Replacement and renewal are the twin pillars of commerce. If things run out, we buy more, whether it be bread or washing powder, a CD player that has given up the ghost, or a shoe with a hole in it. But what if the shoe does not have a hole in it? What if the stereo is not broken? All the same, we buy new ones, perhaps because the design of the shoe no longer looks au courant, or because the stereo has been superseded by a more technologically advanced model. There is a constant need to upgrade, to get the latest model or (in the case of fashion) to look like the latest model. To our minds the things in the shops are more modern, more stylish, far superior to the things we already own. The need to renew things is what consumerism is all about.

Given that the entire industry is shored up by these two pillars, it goes without saying that shops themselves must look as up-to-date as possible. There is no point in trying to persuade the populace to buy the very latest consumer products if your shopfront looks like an emissary from a past age. That is why the retail industry has historically been such an enthusiastic “early adopter”: it embraced electric light and plate glass (all the better for the consumer to see the products) long before either had become commonplace; the great fin-de-siècle department stores pioneered the introduction of escalators and steel-frame architecture. Each innovation had its own discrete purpose, but put together they were designed to impress customers by virtue of their sheer modernity. It was tantamount to putting a huge Dayglo-orange sticker on the façade reading: “New! Improved!”

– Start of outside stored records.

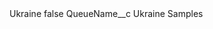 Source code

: <?xml version="1.0" encoding="UTF-8"?>
<CustomMetadata xmlns="http://soap.sforce.com/2006/04/metadata" xmlns:xsi="http://www.w3.org/2001/XMLSchema-instance" xmlns:xsd="http://www.w3.org/2001/XMLSchema">
    <label>Ukraine</label>
    <protected>false</protected>
    <values>
        <field>QueueName__c</field>
        <value xsi:type="xsd:string">Ukraine Samples</value>
    </values>
</CustomMetadata>
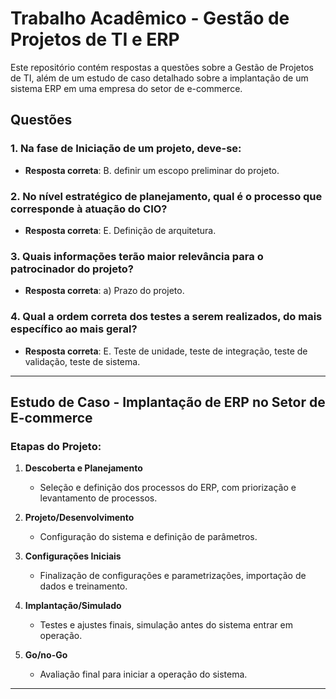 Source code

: # Trabalho Acadêmico - Gestão de Projetos de TI e ERP

Este repositório contém respostas a questões sobre a Gestão de Projetos de TI, além de um estudo de caso detalhado sobre a implantação de um sistema ERP em uma empresa do setor de e-commerce.

## Questões

### 1. Na fase de Iniciação de um projeto, deve-se:
- **Resposta correta**: B. definir um escopo preliminar do projeto.

### 2. No nível estratégico de planejamento, qual é o processo que corresponde à atuação do CIO?
- **Resposta correta**: E. Definição de arquitetura.

### 3. Quais informações terão maior relevância para o patrocinador do projeto?
- **Resposta correta**: a) Prazo do projeto.

### 4. Qual a ordem correta dos testes a serem realizados, do mais específico ao mais geral?
- **Resposta correta**: E. Teste de unidade, teste de integração, teste de validação, teste de sistema.

---

## Estudo de Caso - Implantação de ERP no Setor de E-commerce

### Etapas do Projeto:

1. **Descoberta e Planejamento**
   - Seleção e definição dos processos do ERP, com priorização e levantamento de processos.

2. **Projeto/Desenvolvimento**
   - Configuração do sistema e definição de parâmetros.

3. **Configurações Iniciais**
   - Finalização de configurações e parametrizações, importação de dados e treinamento.

4. **Implantação/Simulado**
   - Testes e ajustes finais, simulação antes do sistema entrar em operação.

5. **Go/no-Go**
   - Avaliação final para iniciar a operação do sistema.

---
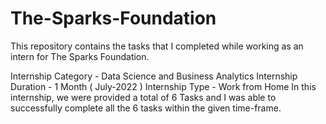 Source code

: # The-Sparks-Foundation
This repository contains the tasks that I completed while working as an intern for The Sparks Foundation.

Internship Category - Data Science and Business Analytics
Internship Duration - 1 Month ( July-2022 )
Internship Type - Work from Home
In this internship, we were provided a total of 6 Tasks and I was able to successfully complete all the 6 tasks within the given time-frame.
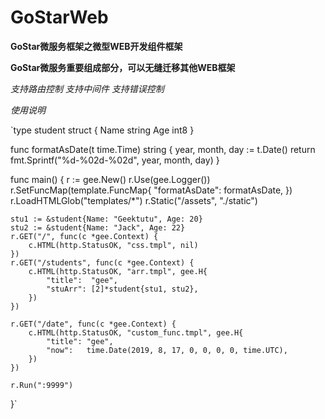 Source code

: # GoStarWeb
**GoStar微服务框架之微型WEB开发组件框架**

**GoStar微服务重要组成部分，可以无缝迁移其他WEB框架**

*支持路由控制*
*支持中间件*
*支持错误控制*

*使用说明*

`type student struct {
 	Name string
 	Age  int8
 }
 
 func formatAsDate(t time.Time) string {
 	year, month, day := t.Date()
 	return fmt.Sprintf("%d-%02d-%02d", year, month, day)
 }
 
 func main() {
 	r := gee.New()
 	r.Use(gee.Logger())
 	r.SetFuncMap(template.FuncMap{
 		"formatAsDate": formatAsDate,
 	})
 	r.LoadHTMLGlob("templates/*")
 	r.Static("/assets", "./static")
 
 	stu1 := &student{Name: "Geektutu", Age: 20}
 	stu2 := &student{Name: "Jack", Age: 22}
 	r.GET("/", func(c *gee.Context) {
 		c.HTML(http.StatusOK, "css.tmpl", nil)
 	})
 	r.GET("/students", func(c *gee.Context) {
 		c.HTML(http.StatusOK, "arr.tmpl", gee.H{
 			"title":  "gee",
 			"stuArr": [2]*student{stu1, stu2},
 		})
 	})
 
 	r.GET("/date", func(c *gee.Context) {
 		c.HTML(http.StatusOK, "custom_func.tmpl", gee.H{
 			"title": "gee",
 			"now":   time.Date(2019, 8, 17, 0, 0, 0, 0, time.UTC),
 		})
 	})
 
 	r.Run(":9999")
 }`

Looking at the store designs on these pages, it is easy to imagine a pillbox-hatted Kim Novak, or some such, sashaying through their elongated doors. Yet that is an indication of quite how forward-looking they are, for they date from a period as much as 20 years before the heyday of the Hitchcock blonde. All of them – taken from the collection of Jim Heimann – were drawn up between 1938 and 1950, that post-Depression era when the US economy, in contrast to that of a war-battered Britain, grew in both size and confidence. Some of them, with their stark right angles and profusion of windows, could almost have come from a Bauhaus drawing board; crucially, in their more flamboyant elements they also bear the influence of the Exposition Internationale des Arts Décoratifs, that great show of European chic that persuaded American architects to up their game. It was Art Deco that introduced Modernism to the masses, and it was, for the most part, the retail industry that introduced Americans to Art Deco.

Perhaps the most striking aspect of the designs is the use of various types of glass to “open up” the shops to the public. A major new trend was the elimination of the psychological barrier that existed between street space and retail space – thus, picture windows evolved into entire storefronts of glass, proscenium arches that drew the eyes of passers-by into the inviting interior. Rather than focusing on window dressing, this aquarium effect allowed the entire shopfloor to become a display of sorts. In many cases, these glass façades extended upwards for two or three storeys, providing connotations of grandeur and luxury, and – more importantly – making the optimum use of the space available.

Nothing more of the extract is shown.